Install GraphViz and Gprof2Dot
First, these two packages need to be installed using pip. Using the --user
option, will install them into the user’s home directory under
~/.local/lib/pythonX.Y/site-packages
.
$ module load python
$ pip install --user graphviz gprof2dot
Generate the plot
The graphical representation of the call graph can be created by piping
the output of gprof
into gprof2dot
and it’s output further into dot
from the GraphViz package. It can be saved in different formats, e.g. PNG
(-Tpng
) and under a user-defined filename (argument -o
).
If a local X-server is running and X-forwarding is enabled for the current
SSH session, we can use the display
command from the ImageMagick tools
to show the image. Otherwise, we can download it and display it with a program
of our choice.
$ gprof ./md_gprof | gprof2dot -n0 -e0 | dot -Tpng -o md_gprof_graph.png
$ display md_gprof_graph.png
The visualized Call Graph
gprof2dot options
By default gprof2dot
won’t display nodes and edges below a certain threshold.
Because our example has only a small number of subroutines/functions, we
have used the -n
and -e
options to set both thresholds to 0%.
Gprof2dot has several more options to, e.g. limit the depth of the tree, show only the descendants of a function or only the ancestors of another.
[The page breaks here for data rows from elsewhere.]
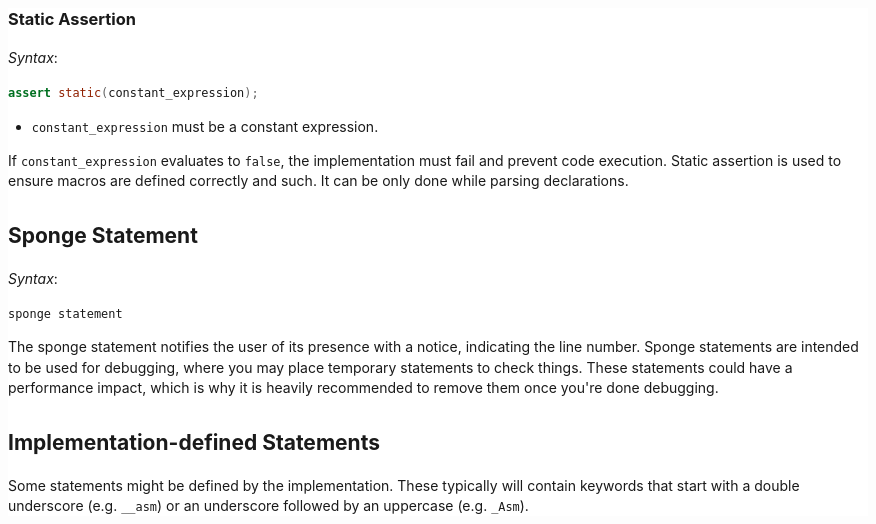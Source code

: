 ### Static Assertion
*Syntax*:
```java
assert static(constant_expression);
```
 - `constant_expression` must be a constant expression.

If `constant_expression` evaluates to `false`, the implementation must fail and prevent code execution. Static assertion is used to ensure macros are defined correctly and such. It can be only done while parsing declarations.

## Sponge Statement
*Syntax*:
```c
sponge statement
```
The sponge statement notifies the user of its presence with a notice, indicating the line number. Sponge statements are intended to be used for debugging, where you may place temporary statements to check things. These statements could have a performance impact, which is why it is heavily recommended to remove them once you're done debugging.

## Implementation-defined Statements
Some statements might be defined by the implementation. These typically will contain keywords that start with a double underscore (e.g. `__asm`) or an underscore followed by an uppercase (e.g. `_Asm`).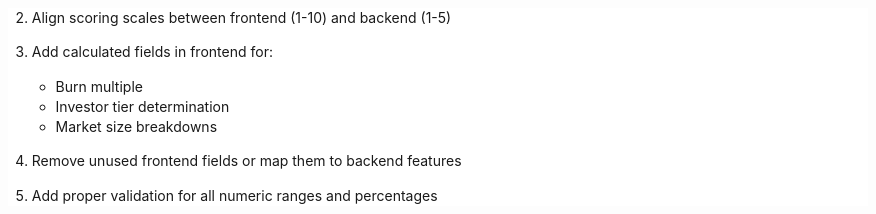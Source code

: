 2. Align scoring scales between frontend (1-10) and backend (1-5)

3. Add calculated fields in frontend for:
   - Burn multiple
   - Investor tier determination
   - Market size breakdowns

4. Remove unused frontend fields or map them to backend features

5. Add proper validation for all numeric ranges and percentages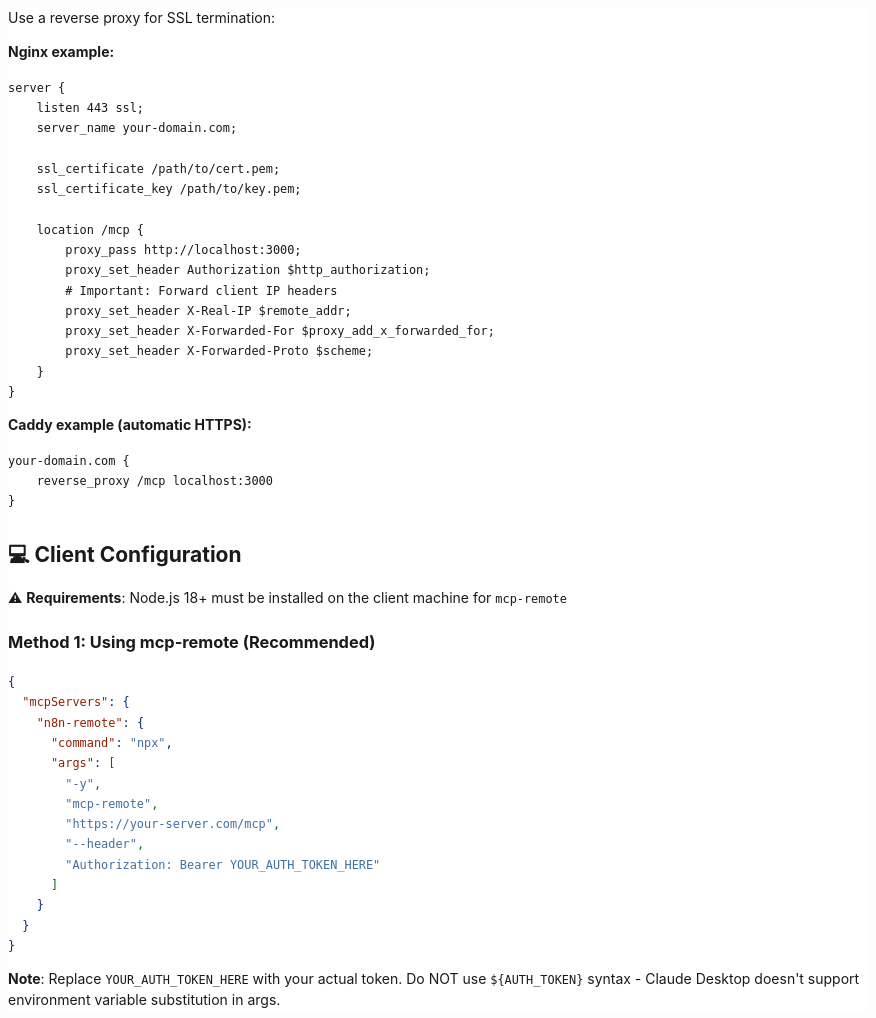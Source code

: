 Use a reverse proxy for SSL termination:

**Nginx example:**
```nginx
server {
    listen 443 ssl;
    server_name your-domain.com;
    
    ssl_certificate /path/to/cert.pem;
    ssl_certificate_key /path/to/key.pem;
    
    location /mcp {
        proxy_pass http://localhost:3000;
        proxy_set_header Authorization $http_authorization;
        # Important: Forward client IP headers
        proxy_set_header X-Real-IP $remote_addr;
        proxy_set_header X-Forwarded-For $proxy_add_x_forwarded_for;
        proxy_set_header X-Forwarded-Proto $scheme;
    }
}
```

**Caddy example (automatic HTTPS):**
```caddy
your-domain.com {
    reverse_proxy /mcp localhost:3000
}
```

## 💻 Client Configuration

⚠️ **Requirements**: Node.js 18+ must be installed on the client machine for `mcp-remote`

### Method 1: Using mcp-remote (Recommended)

```json
{
  "mcpServers": {
    "n8n-remote": {
      "command": "npx",
      "args": [
        "-y",
        "mcp-remote",
        "https://your-server.com/mcp",
        "--header",
        "Authorization: Bearer YOUR_AUTH_TOKEN_HERE"
      ]
    }
  }
}
```

**Note**: Replace `YOUR_AUTH_TOKEN_HERE` with your actual token. Do NOT use `${AUTH_TOKEN}` syntax - Claude Desktop doesn't support environment variable substitution in args.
Different coloring schemes are available as well.
$ gprof2dot --help
Usage:
gprof2dot [options] [file] ...
Options:
-h, --help show this help message and exit
-o FILE, --output=FILE
output filename [stdout]
-n PERCENTAGE, --node-thres=PERCENTAGE
eliminate nodes below this threshold [default: 0.5]
-e PERCENTAGE, --edge-thres=PERCENTAGE
eliminate edges below this threshold [default: 0.1]
-f FORMAT, --format=FORMAT
profile format: axe, callgrind, hprof, json, oprofile,
perf, prof, pstats, sleepy, sysprof or xperf [default:
prof]
--total=TOTALMETHOD preferred method of calculating total time: callratios
or callstacks (currently affects only perf format)
[default: callratios]
-c THEME, --colormap=THEME
color map: color, pink, gray, bw, or print [default:
color]
-s, --strip strip function parameters, template parameters, and
const modifiers from demangled C++ function names
--colour-nodes-by-selftime
colour nodes by self time, rather than by total time
(sum of self and descendants)
-w, --wrap wrap function names
--show-samples show function samples
-z ROOT, --root=ROOT prune call graph to show only descendants of specified
root function
-l LEAF, --leaf=LEAF prune call graph to show only ancestors of specified
leaf function
--depth=DEPTH prune call graph to show only descendants or ancestors
until specified depth
--skew=THEME_SKEW skew the colorization curve. Values < 1.0 give more
variety to lower percentages. Values > 1.0 give less
variety to lower percentages
-p FILTER_PATHS, --path=FILTER_PATHS
Filter all modules not in a specified path
Key Points
Don’t start to parallelize or optimize your code without having used a profiler first.
A programmer can easily spend many hours of work “optimizing” a part of the code which eventually speeds up the program by only a minuscule amount.
When viewing the profiler report, look for areas where the largest amounts of CPU time are spent, working your way down.
Pay special attention to areas that you didn’t expect to be slow.
In some cases one can achieve a 10x (or more) speedup by understanding the intrinsics of the language of choice.